Stored data entries:
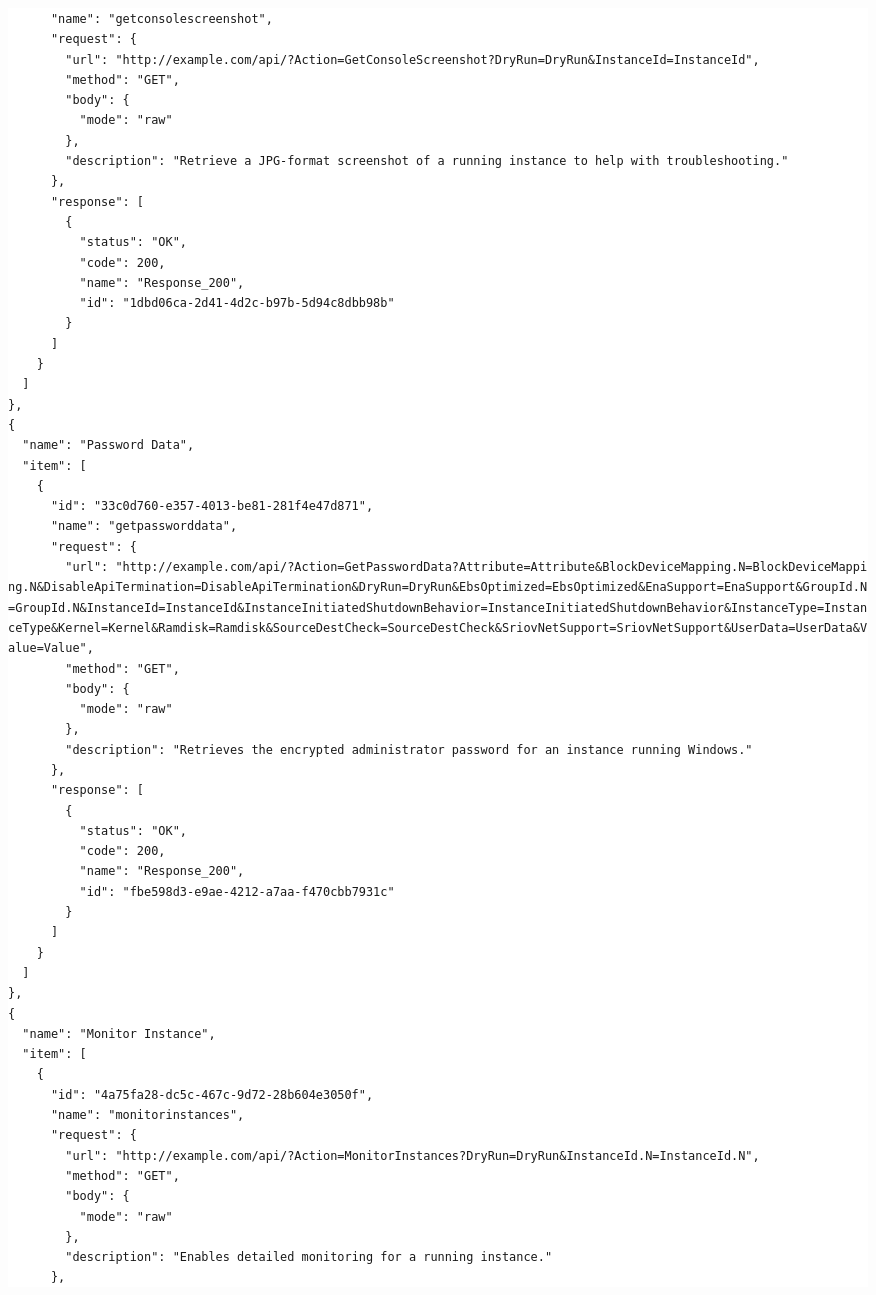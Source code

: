           "name": "getconsolescreenshot",
          "request": {
            "url": "http://example.com/api/?Action=GetConsoleScreenshot?DryRun=DryRun&InstanceId=InstanceId",
            "method": "GET",
            "body": {
              "mode": "raw"
            },
            "description": "Retrieve a JPG-format screenshot of a running instance to help with troubleshooting."
          },
          "response": [
            {
              "status": "OK",
              "code": 200,
              "name": "Response_200",
              "id": "1dbd06ca-2d41-4d2c-b97b-5d94c8dbb98b"
            }
          ]
        }
      ]
    },
    {
      "name": "Password Data",
      "item": [
        {
          "id": "33c0d760-e357-4013-be81-281f4e47d871",
          "name": "getpassworddata",
          "request": {
            "url": "http://example.com/api/?Action=GetPasswordData?Attribute=Attribute&BlockDeviceMapping.N=BlockDeviceMapping.N&DisableApiTermination=DisableApiTermination&DryRun=DryRun&EbsOptimized=EbsOptimized&EnaSupport=EnaSupport&GroupId.N=GroupId.N&InstanceId=InstanceId&InstanceInitiatedShutdownBehavior=InstanceInitiatedShutdownBehavior&InstanceType=InstanceType&Kernel=Kernel&Ramdisk=Ramdisk&SourceDestCheck=SourceDestCheck&SriovNetSupport=SriovNetSupport&UserData=UserData&Value=Value",
            "method": "GET",
            "body": {
              "mode": "raw"
            },
            "description": "Retrieves the encrypted administrator password for an instance running Windows."
          },
          "response": [
            {
              "status": "OK",
              "code": 200,
              "name": "Response_200",
              "id": "fbe598d3-e9ae-4212-a7aa-f470cbb7931c"
            }
          ]
        }
      ]
    },
    {
      "name": "Monitor Instance",
      "item": [
        {
          "id": "4a75fa28-dc5c-467c-9d72-28b604e3050f",
          "name": "monitorinstances",
          "request": {
            "url": "http://example.com/api/?Action=MonitorInstances?DryRun=DryRun&InstanceId.N=InstanceId.N",
            "method": "GET",
            "body": {
              "mode": "raw"
            },
            "description": "Enables detailed monitoring for a running instance."
          },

▸ Your task
Each entry above must be printed exactly, apart from its pictures.

▸ Result
Source code

:           "name": "getconsolescreenshot",
          "request": {
            "url": "http://example.com/api/?Action=GetConsoleScreenshot?DryRun=DryRun&InstanceId=InstanceId",
            "method": "GET",
            "body": {
              "mode": "raw"
            },
            "description": "Retrieve a JPG-format screenshot of a running instance to help with troubleshooting."
          },
          "response": [
            {
              "status": "OK",
              "code": 200,
              "name": "Response_200",
              "id": "1dbd06ca-2d41-4d2c-b97b-5d94c8dbb98b"
            }
          ]
        }
      ]
    },
    {
      "name": "Password Data",
      "item": [
        {
          "id": "33c0d760-e357-4013-be81-281f4e47d871",
          "name": "getpassworddata",
          "request": {
            "url": "http://example.com/api/?Action=GetPasswordData?Attribute=Attribute&BlockDeviceMapping.N=BlockDeviceMapping.N&DisableApiTermination=DisableApiTermination&DryRun=DryRun&EbsOptimized=EbsOptimized&EnaSupport=EnaSupport&GroupId.N=GroupId.N&InstanceId=InstanceId&InstanceInitiatedShutdownBehavior=InstanceInitiatedShutdownBehavior&InstanceType=InstanceType&Kernel=Kernel&Ramdisk=Ramdisk&SourceDestCheck=SourceDestCheck&SriovNetSupport=SriovNetSupport&UserData=UserData&Value=Value",
            "method": "GET",
            "body": {
              "mode": "raw"
            },
            "description": "Retrieves the encrypted administrator password for an instance running Windows."
          },
          "response": [
            {
              "status": "OK",
              "code": 200,
              "name": "Response_200",
              "id": "fbe598d3-e9ae-4212-a7aa-f470cbb7931c"
            }
          ]
        }
      ]
    },
    {
      "name": "Monitor Instance",
      "item": [
        {
          "id": "4a75fa28-dc5c-467c-9d72-28b604e3050f",
          "name": "monitorinstances",
          "request": {
            "url": "http://example.com/api/?Action=MonitorInstances?DryRun=DryRun&InstanceId.N=InstanceId.N",
            "method": "GET",
            "body": {
              "mode": "raw"
            },
            "description": "Enables detailed monitoring for a running instance."
          },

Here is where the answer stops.